- Born: 1942 (age 83–84) Ajaccio, France
- Education: Université de Paris

= Daniel Tarantola =

French world health official

Daniel Tarantola (born 1942) was born in Ajaccio (Corsica), France, in 1942. Having obtained his medical degree from Paris University, Tarantola began an international health career in 1971 in the context of emergency humanitarian medical missions to Biafra (Nigeria), and Peru. He was engaged in a movement with Bernard Kouchner which resulted in the foundation of Médecins Sans Frontières, of which he was the first physician working in the field (1973, Burkina Faso). Early in his career, Tarantola worked over almost two decades with the World Health Organization (WHO) on large scale international health programmes, including the eradication of smallpox from Bangladesh (1974–1978), childhood disease control programmes (1979–1984), the Expanded Programme on Immunization, the Control of Diarrhoeal Diseases Programme, the Acute Respiratory Infections Programme and as a senior member of the team who designed and started the launching of the WHO Global programme on HIV/AIDS (1987–1990).

Having left WHO in 1991, Tarantola was over a period of eight years a lecturer in the Department of Population and International Health of the Harvard School of Public Health and a Senior Associate of the Harvard-based François-Xavier Bagnoud Center for Health and Human Rights. With Jonathan Mann, with whom he was closely associated over a period of twelve years, he co-authored and co-edited a number of publications including two volumes of AIDS in the World, in 1992 and 1996, respectively. While Mann is the person most associated with the movement that seeks to integrate public health and human rights by conceptualizing them as interdependent, it is fair to say that in a less public manner Tarantola played (and continues to play) an equally key role in working to establish 'health and human rights' as integral to the on-the-ground work of IGOs, states, and NGOs.

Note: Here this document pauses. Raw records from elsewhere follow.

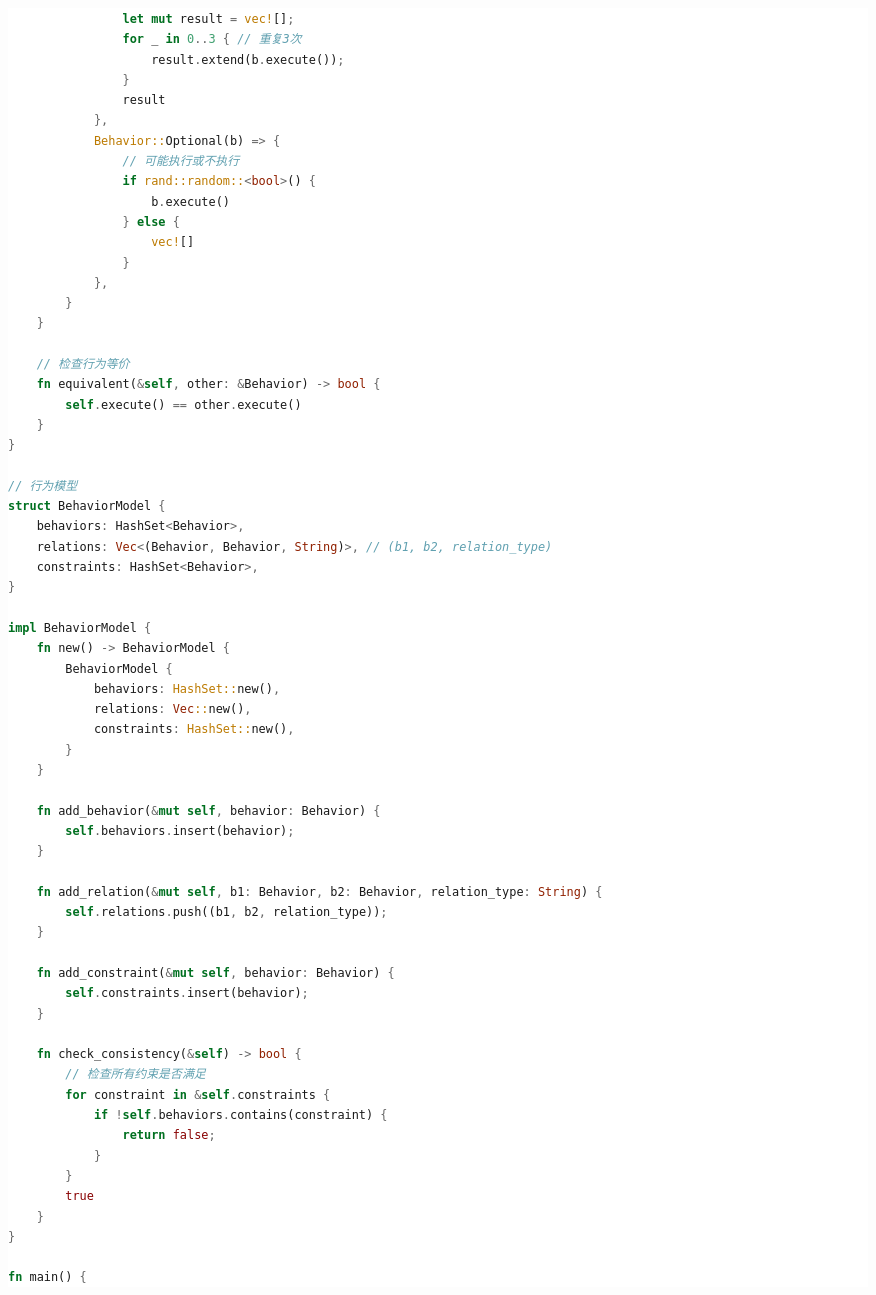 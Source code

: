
 ```rust
                let mut result = vec![];
                for _ in 0..3 { // 重复3次
                    result.extend(b.execute());
                }
                result
            },
            Behavior::Optional(b) => {
                // 可能执行或不执行
                if rand::random::<bool>() {
                    b.execute()
                } else {
                    vec![]
                }
            },
        }
    }
    
    // 检查行为等价
    fn equivalent(&self, other: &Behavior) -> bool {
        self.execute() == other.execute()
    }
}

// 行为模型
struct BehaviorModel {
    behaviors: HashSet<Behavior>,
    relations: Vec<(Behavior, Behavior, String)>, // (b1, b2, relation_type)
    constraints: HashSet<Behavior>,
}

impl BehaviorModel {
    fn new() -> BehaviorModel {
        BehaviorModel {
            behaviors: HashSet::new(),
            relations: Vec::new(),
            constraints: HashSet::new(),
        }
    }
    
    fn add_behavior(&mut self, behavior: Behavior) {
        self.behaviors.insert(behavior);
    }
    
    fn add_relation(&mut self, b1: Behavior, b2: Behavior, relation_type: String) {
        self.relations.push((b1, b2, relation_type));
    }
    
    fn add_constraint(&mut self, behavior: Behavior) {
        self.constraints.insert(behavior);
    }
    
    fn check_consistency(&self) -> bool {
        // 检查所有约束是否满足
        for constraint in &self.constraints {
            if !self.behaviors.contains(constraint) {
                return false;
            }
        }
        true
    }
}

fn main() {
``` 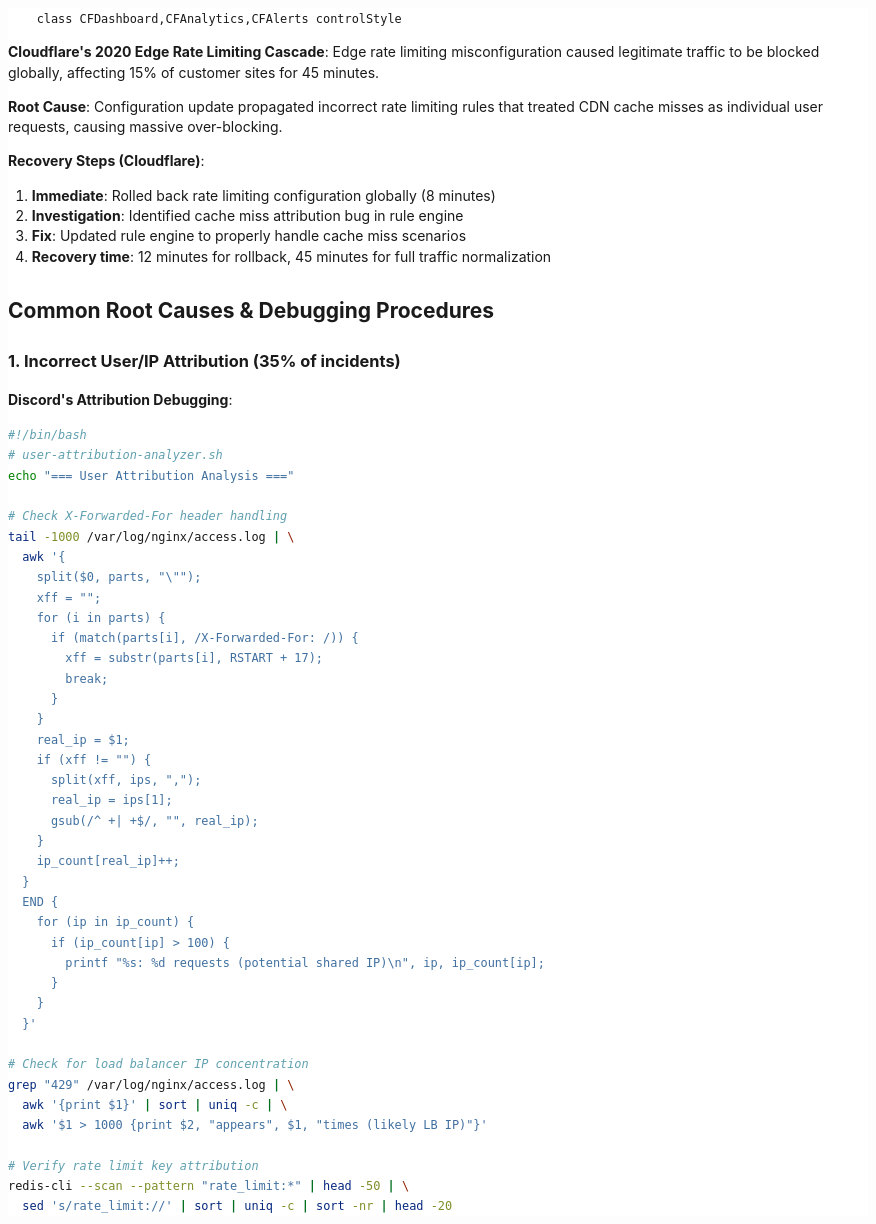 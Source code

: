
 ```mermaid
    class CFDashboard,CFAnalytics,CFAlerts controlStyle
```

**Cloudflare's 2020 Edge Rate Limiting Cascade**: Edge rate limiting misconfiguration caused legitimate traffic to be blocked globally, affecting 15% of customer sites for 45 minutes.

**Root Cause**: Configuration update propagated incorrect rate limiting rules that treated CDN cache misses as individual user requests, causing massive over-blocking.

**Recovery Steps (Cloudflare)**:
1. **Immediate**: Rolled back rate limiting configuration globally (8 minutes)
2. **Investigation**: Identified cache miss attribution bug in rule engine
3. **Fix**: Updated rule engine to properly handle cache miss scenarios
4. **Recovery time**: 12 minutes for rollback, 45 minutes for full traffic normalization

## Common Root Causes & Debugging Procedures

### 1. Incorrect User/IP Attribution (35% of incidents)

**Discord's Attribution Debugging**:
```bash
#!/bin/bash
# user-attribution-analyzer.sh
echo "=== User Attribution Analysis ==="

# Check X-Forwarded-For header handling
tail -1000 /var/log/nginx/access.log | \
  awk '{
    split($0, parts, "\"");
    xff = "";
    for (i in parts) {
      if (match(parts[i], /X-Forwarded-For: /)) {
        xff = substr(parts[i], RSTART + 17);
        break;
      }
    }
    real_ip = $1;
    if (xff != "") {
      split(xff, ips, ",");
      real_ip = ips[1];
      gsub(/^ +| +$/, "", real_ip);
    }
    ip_count[real_ip]++;
  }
  END {
    for (ip in ip_count) {
      if (ip_count[ip] > 100) {
        printf "%s: %d requests (potential shared IP)\n", ip, ip_count[ip];
      }
    }
  }'

# Check for load balancer IP concentration
grep "429" /var/log/nginx/access.log | \
  awk '{print $1}' | sort | uniq -c | \
  awk '$1 > 1000 {print $2, "appears", $1, "times (likely LB IP)"}'

# Verify rate limit key attribution
redis-cli --scan --pattern "rate_limit:*" | head -50 | \
  sed 's/rate_limit://' | sort | uniq -c | sort -nr | head -20
```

From 1998–2004, Tarantola rejoined the WHO headquarters in Geneva as a Senior Policy Adviser to the Director General with a specific focus on health and human rights, HIV/AIDS and communicable diseases, and family health. Additionally during the latter part of this period, Tarantola occupied the function of Director of the WHO Department of Immunization, Vaccines and Biologicals.

In 2005, upon retiring from the WHO, Tarantola took up a professorship at the University of New South Wales, Sydney, Australia, leading a cross-Faculty research initiative on Health and Human Rights involving the Faculties of Medicine, Law and Arts and Social Sciences. In 2010, Tarantola relocated to his own country, France. His current work aims at exploring the interface and synergies between health, development and human rights as they relate, among other topics, to: HIV, Hepatitis C, poverty and human development, climate change, indigenous populations, migration, refugees and post-disaster impact mitigation. He continues to be very active in the field of immunization for which he chairs a number of programme evaluations and strategic planning.